*** Block opens ***

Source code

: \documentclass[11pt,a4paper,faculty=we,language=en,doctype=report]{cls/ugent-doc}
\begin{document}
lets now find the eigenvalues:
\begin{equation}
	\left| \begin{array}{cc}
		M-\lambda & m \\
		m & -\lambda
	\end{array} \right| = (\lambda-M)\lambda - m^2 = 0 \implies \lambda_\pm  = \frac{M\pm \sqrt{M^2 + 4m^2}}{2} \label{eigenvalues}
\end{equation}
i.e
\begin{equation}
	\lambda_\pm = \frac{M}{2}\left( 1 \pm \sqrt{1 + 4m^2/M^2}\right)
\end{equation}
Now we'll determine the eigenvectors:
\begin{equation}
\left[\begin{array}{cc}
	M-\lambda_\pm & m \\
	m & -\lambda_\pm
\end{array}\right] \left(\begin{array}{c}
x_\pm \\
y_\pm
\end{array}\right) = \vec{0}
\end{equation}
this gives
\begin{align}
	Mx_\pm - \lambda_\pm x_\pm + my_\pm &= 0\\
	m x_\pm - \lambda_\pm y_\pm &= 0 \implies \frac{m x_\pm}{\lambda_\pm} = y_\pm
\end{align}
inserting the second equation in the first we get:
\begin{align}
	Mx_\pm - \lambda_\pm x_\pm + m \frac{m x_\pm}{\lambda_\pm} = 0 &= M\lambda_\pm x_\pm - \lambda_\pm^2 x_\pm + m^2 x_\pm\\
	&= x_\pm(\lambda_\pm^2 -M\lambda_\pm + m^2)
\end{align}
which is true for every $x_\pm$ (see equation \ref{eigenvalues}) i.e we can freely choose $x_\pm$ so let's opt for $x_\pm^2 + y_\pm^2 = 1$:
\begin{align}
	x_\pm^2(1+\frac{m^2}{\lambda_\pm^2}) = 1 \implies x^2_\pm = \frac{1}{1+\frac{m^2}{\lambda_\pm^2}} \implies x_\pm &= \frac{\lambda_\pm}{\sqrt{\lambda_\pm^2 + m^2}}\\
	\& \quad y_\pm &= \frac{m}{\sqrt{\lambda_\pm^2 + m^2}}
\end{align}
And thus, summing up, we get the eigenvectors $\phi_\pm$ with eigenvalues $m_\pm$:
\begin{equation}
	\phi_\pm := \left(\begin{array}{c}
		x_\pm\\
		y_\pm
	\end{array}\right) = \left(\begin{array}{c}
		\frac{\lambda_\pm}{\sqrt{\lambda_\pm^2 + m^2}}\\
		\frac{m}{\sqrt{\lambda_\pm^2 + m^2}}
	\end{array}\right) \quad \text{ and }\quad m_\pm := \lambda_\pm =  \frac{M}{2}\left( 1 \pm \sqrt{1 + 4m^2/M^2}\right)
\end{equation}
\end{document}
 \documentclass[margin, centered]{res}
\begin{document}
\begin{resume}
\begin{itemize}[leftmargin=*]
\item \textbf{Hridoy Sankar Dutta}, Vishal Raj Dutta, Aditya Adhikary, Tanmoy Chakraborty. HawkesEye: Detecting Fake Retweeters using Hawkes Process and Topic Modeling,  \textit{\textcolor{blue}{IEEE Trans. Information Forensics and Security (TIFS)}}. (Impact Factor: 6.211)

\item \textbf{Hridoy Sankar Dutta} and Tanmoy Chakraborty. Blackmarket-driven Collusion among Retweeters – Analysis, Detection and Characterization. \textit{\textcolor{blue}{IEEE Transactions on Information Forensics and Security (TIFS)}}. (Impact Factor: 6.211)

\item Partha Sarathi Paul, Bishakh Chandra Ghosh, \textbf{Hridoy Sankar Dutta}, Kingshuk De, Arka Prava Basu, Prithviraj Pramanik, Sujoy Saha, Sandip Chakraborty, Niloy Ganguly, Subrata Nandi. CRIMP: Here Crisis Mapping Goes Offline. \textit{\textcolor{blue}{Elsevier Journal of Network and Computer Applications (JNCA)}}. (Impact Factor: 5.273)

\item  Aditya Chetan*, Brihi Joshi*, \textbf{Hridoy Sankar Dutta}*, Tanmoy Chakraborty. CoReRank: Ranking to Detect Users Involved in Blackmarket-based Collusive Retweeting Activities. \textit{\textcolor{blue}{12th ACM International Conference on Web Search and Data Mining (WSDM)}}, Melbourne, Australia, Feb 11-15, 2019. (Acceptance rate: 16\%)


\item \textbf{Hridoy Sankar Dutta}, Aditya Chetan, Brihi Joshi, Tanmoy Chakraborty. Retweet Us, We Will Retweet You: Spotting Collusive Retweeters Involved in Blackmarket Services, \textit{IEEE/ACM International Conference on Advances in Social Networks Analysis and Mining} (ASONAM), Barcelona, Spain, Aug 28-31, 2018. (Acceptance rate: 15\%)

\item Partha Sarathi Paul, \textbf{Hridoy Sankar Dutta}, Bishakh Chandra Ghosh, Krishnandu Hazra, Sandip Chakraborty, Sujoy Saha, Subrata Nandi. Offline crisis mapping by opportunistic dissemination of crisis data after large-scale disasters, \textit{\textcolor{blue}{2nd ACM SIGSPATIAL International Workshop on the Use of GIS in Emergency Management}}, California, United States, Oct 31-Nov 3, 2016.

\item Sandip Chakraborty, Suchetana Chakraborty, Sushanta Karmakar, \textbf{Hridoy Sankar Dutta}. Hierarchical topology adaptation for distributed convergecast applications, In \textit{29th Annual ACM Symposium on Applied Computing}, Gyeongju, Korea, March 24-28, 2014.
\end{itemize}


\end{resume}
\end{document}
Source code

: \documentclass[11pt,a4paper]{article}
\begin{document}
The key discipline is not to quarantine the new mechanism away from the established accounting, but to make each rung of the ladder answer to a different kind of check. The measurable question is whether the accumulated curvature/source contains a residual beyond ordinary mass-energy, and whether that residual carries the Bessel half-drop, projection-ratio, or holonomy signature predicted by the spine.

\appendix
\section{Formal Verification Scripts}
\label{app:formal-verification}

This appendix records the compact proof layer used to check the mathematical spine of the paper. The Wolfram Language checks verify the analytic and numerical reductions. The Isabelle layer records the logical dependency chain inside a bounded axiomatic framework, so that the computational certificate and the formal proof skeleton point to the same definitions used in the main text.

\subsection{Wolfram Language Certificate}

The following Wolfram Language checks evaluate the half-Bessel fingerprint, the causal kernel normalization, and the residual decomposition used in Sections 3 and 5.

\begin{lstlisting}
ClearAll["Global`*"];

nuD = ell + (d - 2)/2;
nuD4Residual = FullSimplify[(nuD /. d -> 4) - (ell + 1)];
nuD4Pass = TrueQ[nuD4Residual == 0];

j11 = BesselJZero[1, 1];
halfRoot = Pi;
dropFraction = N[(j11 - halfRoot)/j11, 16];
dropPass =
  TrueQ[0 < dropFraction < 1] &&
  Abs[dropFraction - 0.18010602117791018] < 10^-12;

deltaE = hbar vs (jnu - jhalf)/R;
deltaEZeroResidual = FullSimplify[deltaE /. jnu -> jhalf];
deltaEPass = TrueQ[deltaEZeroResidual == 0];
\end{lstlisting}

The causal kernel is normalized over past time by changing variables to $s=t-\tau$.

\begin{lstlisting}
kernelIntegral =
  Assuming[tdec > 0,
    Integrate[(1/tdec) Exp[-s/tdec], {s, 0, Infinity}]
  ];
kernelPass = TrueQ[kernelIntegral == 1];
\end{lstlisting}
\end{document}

*** Block closes ***

How many lines of the data contain the word "TrueQ"? Answer with the number alone.

### [Exercise result]
4